Description of the task
Copy each line of the records below that has "watch" in it.

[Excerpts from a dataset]
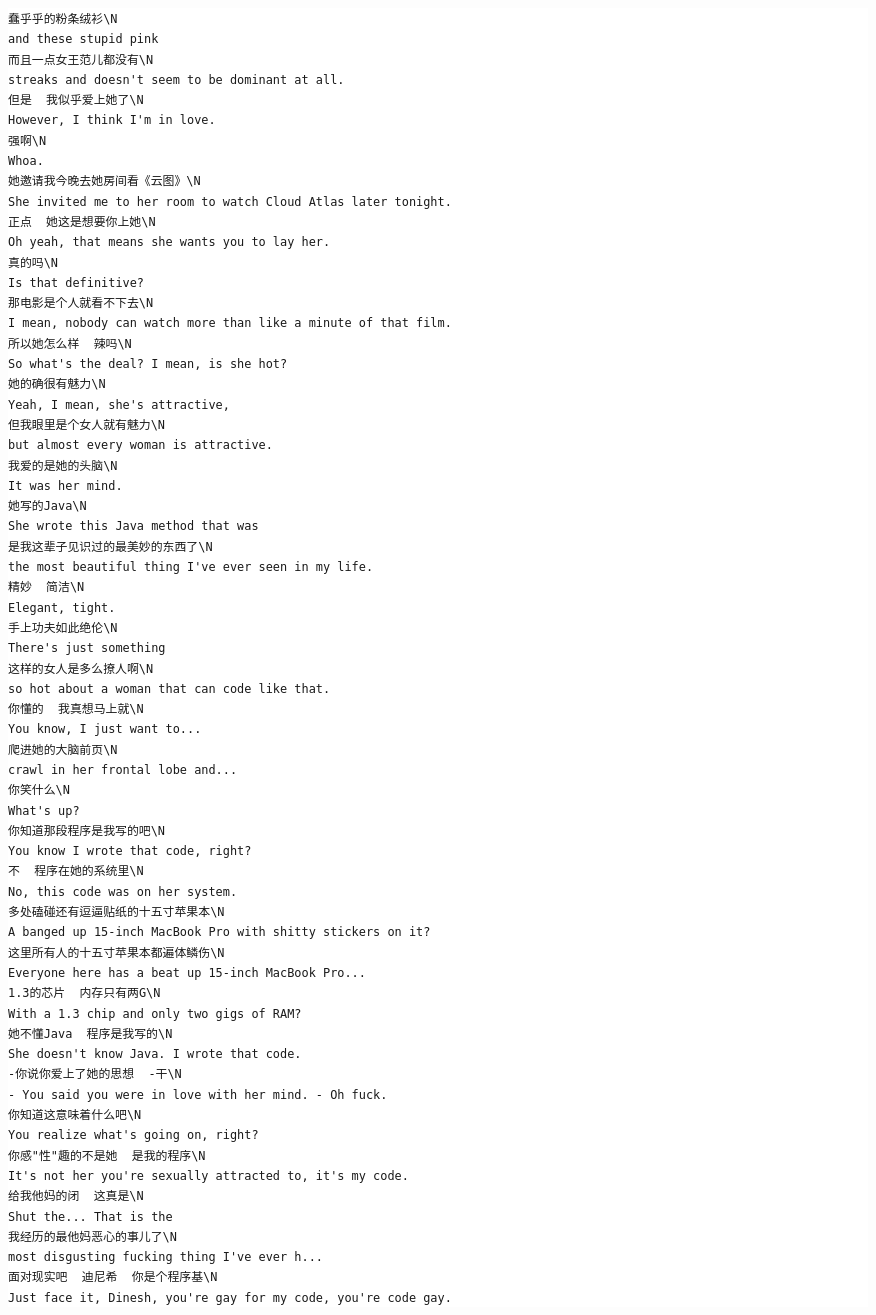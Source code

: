 	蠢乎乎的粉条绒衫\N
	and these stupid pink
	而且一点女王范儿都没有\N
	streaks and doesn't seem to be dominant at all.
	但是  我似乎爱上她了\N
	However, I think I'm in love.
	强啊\N
	Whoa.
	她邀请我今晚去她房间看《云图》\N
	She invited me to her room to watch Cloud Atlas later tonight.
	正点  她这是想要你上她\N
	Oh yeah, that means she wants you to lay her.
	真的吗\N
	Is that definitive?
	那电影是个人就看不下去\N
	I mean, nobody can watch more than like a minute of that film.
	所以她怎么样  辣吗\N
	So what's the deal? I mean, is she hot?
	她的确很有魅力\N
	Yeah, I mean, she's attractive,
	但我眼里是个女人就有魅力\N
	but almost every woman is attractive.
	我爱的是她的头脑\N
	It was her mind.
	她写的Java\N
	She wrote this Java method that was
	是我这辈子见识过的最美妙的东西了\N
	the most beautiful thing I've ever seen in my life.
	精妙  简洁\N
	Elegant, tight.
	手上功夫如此绝伦\N
	There's just something
	这样的女人是多么撩人啊\N
	so hot about a woman that can code like that.
	你懂的  我真想马上就\N
	You know, I just want to...
	爬进她的大脑前页\N
	crawl in her frontal lobe and...
	你笑什么\N
	What's up?
	你知道那段程序是我写的吧\N
	You know I wrote that code, right?
	不  程序在她的系统里\N
	No, this code was on her system.
	多处磕碰还有逗逼贴纸的十五寸苹果本\N
	A banged up 15-inch MacBook Pro with shitty stickers on it?
	这里所有人的十五寸苹果本都遍体鳞伤\N
	Everyone here has a beat up 15-inch MacBook Pro...
	1.3的芯片  内存只有两G\N
	With a 1.3 chip and only two gigs of RAM?
	她不懂Java  程序是我写的\N
	She doesn't know Java. I wrote that code.
	-你说你爱上了她的思想  -干\N
	- You said you were in love with her mind. - Oh fuck.
	你知道这意味着什么吧\N
	You realize what's going on, right?
	你感"性"趣的不是她  是我的程序\N
	It's not her you're sexually attracted to, it's my code.
	给我他妈的闭  这真是\N
	Shut the... That is the
	我经历的最他妈恶心的事儿了\N
	most disgusting fucking thing I've ever h...
	面对现实吧  迪尼希  你是个程序基\N
	Just face it, Dinesh, you're gay for my code, you're code gay.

Exercise response
	She invited me to her room to watch Cloud Atlas later tonight.
	I mean, nobody can watch more than like a minute of that film.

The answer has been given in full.